Brown lives in the Executive Center Apartments on Summit Avenue in Greensboro. She says she pays $ 480 rent, but sometimes she thinks it would be better to sleep on the street.

“At least bed bugs wouldn’t get me there,” she said.

Her opinion is shared by other tenants who said they asked the Greensboro Housing Coalition for help. GHC Executive Director Brett Byerly said the GHC petitioned Greensboro City in mid-August for the city to inspect the apartments. These controls are now running.

Code Compliance Division chief Elizabeth Benton said the city has detected more than a dozen violations to date, including bed bugs, cockroaches, damaged lighting fixtures, broken locks, loose floors, and unclean and unsanitary conditions.

Benton said once the inspections are complete, which should be Friday, the city will allow a hearing with the property owner. He then has 30 days to make the necessary repairs. Benton added that while repairs are ongoing, three 30-day extensions could be granted.

Michelle Kennedy, executive director of the Interactive Resource Center, said problems like the Executive Center’s were an example of what she calls an “affordable housing crisis” in Greensboro. She said there weren’t enough financial incentives for developers and landlords to build and maintain high quality, affordable housing.

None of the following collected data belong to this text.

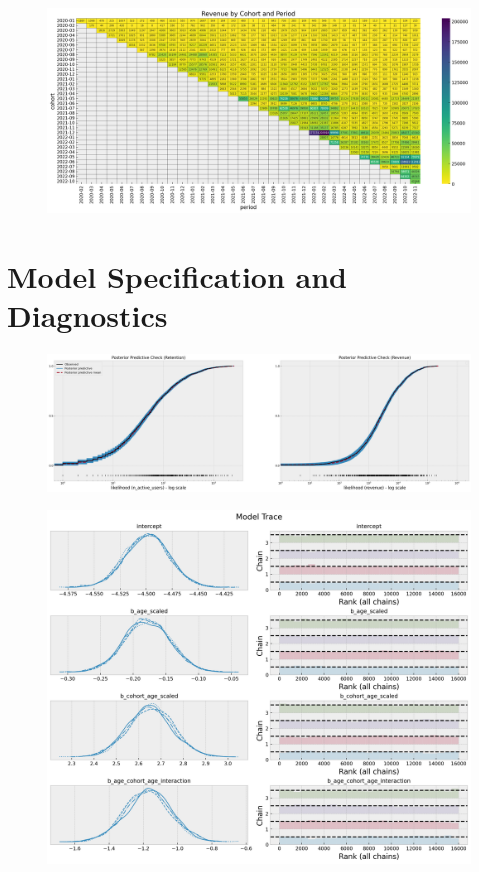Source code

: \documentclass[11pt]{amsart}
\begin{document}
\begin{figure}
    \includegraphics[width=\textwidth]{images/revenue_retention_23_0.png}
\end{figure}

\section{Model Specification and Diagnostics}

\begin{figure}
    \includegraphics[width=\textwidth]{images/revenue_retention_37_0.png}
\end{figure}

\begin{figure}
    \includegraphics[width=\textwidth]{images/revenue_retention_41_0.png}
\end{figure}
\end{document}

“The truth is, there isn’t much economic drive for this,” she said. “You won’t make a lot of money with these properties. This is why the least amount of investment is often made. Until the rest of our community says, ‘We can do better,’ I really don’t think that will change. “

Guilford County tax records show Paul Watkins of New York City owning the Summit Avenue property. Tax records show he owes about $ 9,000 in taxes on the Summit Avenue apartments and about $ 7,500 on a property on Yanceyville Street.

Calls to Executive Center management were not answered.